Problem description = Pictures are not repeated. Every line from the beginning of the entries through the one with "(b) Moneys in" is restated exactly.

(Rendered images with source text)

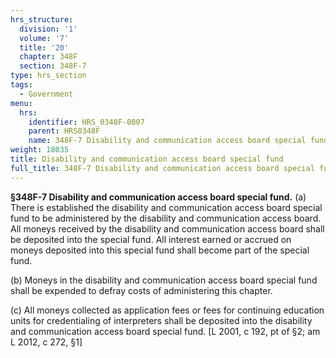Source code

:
 ```yaml
---
hrs_structure:
  division: '1'
  volume: '7'
  title: '20'
  chapter: 348F
  section: 348F-7
type: hrs_section
tags:
  - Government
menu:
  hrs:
    identifier: HRS_0348F-0007
    parent: HRS0348F
    name: 348F-7 Disability and communication access board special fund
weight: 18035
title: Disability and communication access board special fund
full_title: 348F-7 Disability and communication access board special fund
---
```

**§348F-7 Disability and communication access board special fund.** (a) There is established the disability and communication access board special fund to be administered by the disability and communication access board. All moneys received by the disability and communication access board shall be deposited into the special fund. All interest earned or accrued on moneys deposited into this special fund shall become part of the special fund.

(b) Moneys in the disability and communication access board special fund shall be expended to defray costs of administering this chapter.

(c) All moneys collected as application fees or fees for continuing education units for credentialing of interpreters shall be deposited into the disability and communication access board special fund. [L 2001, c 192, pt of §2; am L 2012, c 272, §1]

Your response =
Source code

:
 ```yaml
---
hrs_structure:
  division: '1'
  volume: '7'
  title: '20'
  chapter: 348F
  section: 348F-7
type: hrs_section
tags:
  - Government
menu:
  hrs:
    identifier: HRS_0348F-0007
    parent: HRS0348F
    name: 348F-7 Disability and communication access board special fund
weight: 18035
title: Disability and communication access board special fund
full_title: 348F-7 Disability and communication access board special fund
---
```

**§348F-7 Disability and communication access board special fund.** (a) There is established the disability and communication access board special fund to be administered by the disability and communication access board. All moneys received by the disability and communication access board shall be deposited into the special fund. All interest earned or accrued on moneys deposited into this special fund shall become part of the special fund.

(b) Moneys in the disability and communication access board special fund shall be expended to defray costs of administering this chapter.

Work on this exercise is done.